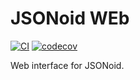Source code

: # JSONoid WEb

[![CI](https://github.com/michaelmior/jsonoid-web/actions/workflows/ci.yml/badge.svg)](https://github.com/michaelmior/jsonoid-web/actions/workflows/ci.yml)
[![codecov](https://codecov.io/gh/michaelmior/jsonoid-web/branch/main/graph/badge.svg?token=uHGhS4yEOr)](https://codecov.io/gh/michaelmior/jsonoid-web)

Web interface for JSONoid.
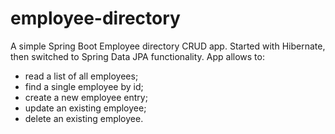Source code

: # employee-directory
A simple Spring Boot Employee directory CRUD app. Started with Hibernate, then switched to Spring Data JPA functionality.
App allows to:
- read a list of all employees;
- find a single employee by id;
- create a new employee entry;
- update an existing employee;
- delete an existing employee.




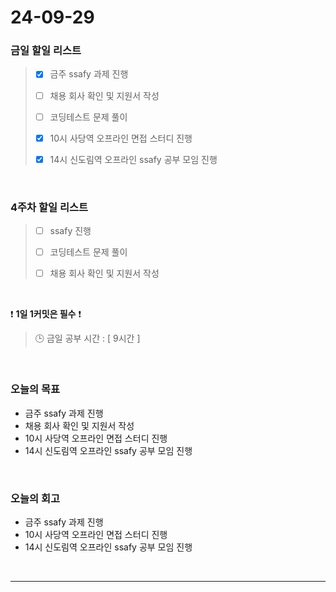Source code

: # 24-09-29
### 금일 할일 리스트
> - [x] 금주 ssafy 과제 진행
>
> - [ ] 채용 회사 확인 및 지원서 작성
>
> - [ ] 코딩테스트 문제 풀이
>
> - [x] 10시 사당역 오프라인 면접 스터디 진행
>
> - [x] 14시 신도림역 오프라인 ssafy 공부 모임 진행

<br/>

### 4주차 할일 리스트
> - [ ] ssafy 진행
>
> - [ ] 코딩테스트 문제 풀이
>
> - [ ] 채용 회사 확인 및 지원서 작성

<br/>

❗ **1일 1커밋은 필수** ❗
> 🕒 금일 공부 시간 : [ 9시간 ]

<br/>

### 오늘의 목표
- 금주 ssafy 과제 진행
- 채용 회사 확인 및 지원서 작성
- 10시 사당역 오프라인 면접 스터디 진행
- 14시 신도림역 오프라인 ssafy 공부 모임 진행

<br>

### 오늘의 회고
- 금주 ssafy 과제 진행
- 10시 사당역 오프라인 면접 스터디 진행
- 14시 신도림역 오프라인 ssafy 공부 모임 진행

<br/>

---
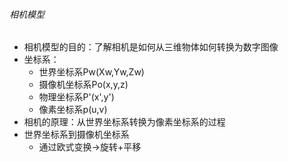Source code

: ###### 相机模型

- 相机模型的目的：了解相机是如何从三维物体如何转换为数字图像
- 坐标系：
  - 世界坐标系Pw(Xw,Yw,Zw)
  - 摄像机坐标系Po(x,y,z)
  - 物理坐标系P'(x',y')
  - 像素坐标系p(u,v)
- 相机的原理：从世界坐标系转换为像素坐标系的过程
- 世界坐标系到摄像机坐标系
  - 通过欧式变换->旋转+平移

####

- [PROMPT]:
Each line of the material above either contains the word "existing" or does not; state how many do, and nothing else.

- [YOUR SOLUTION]:
2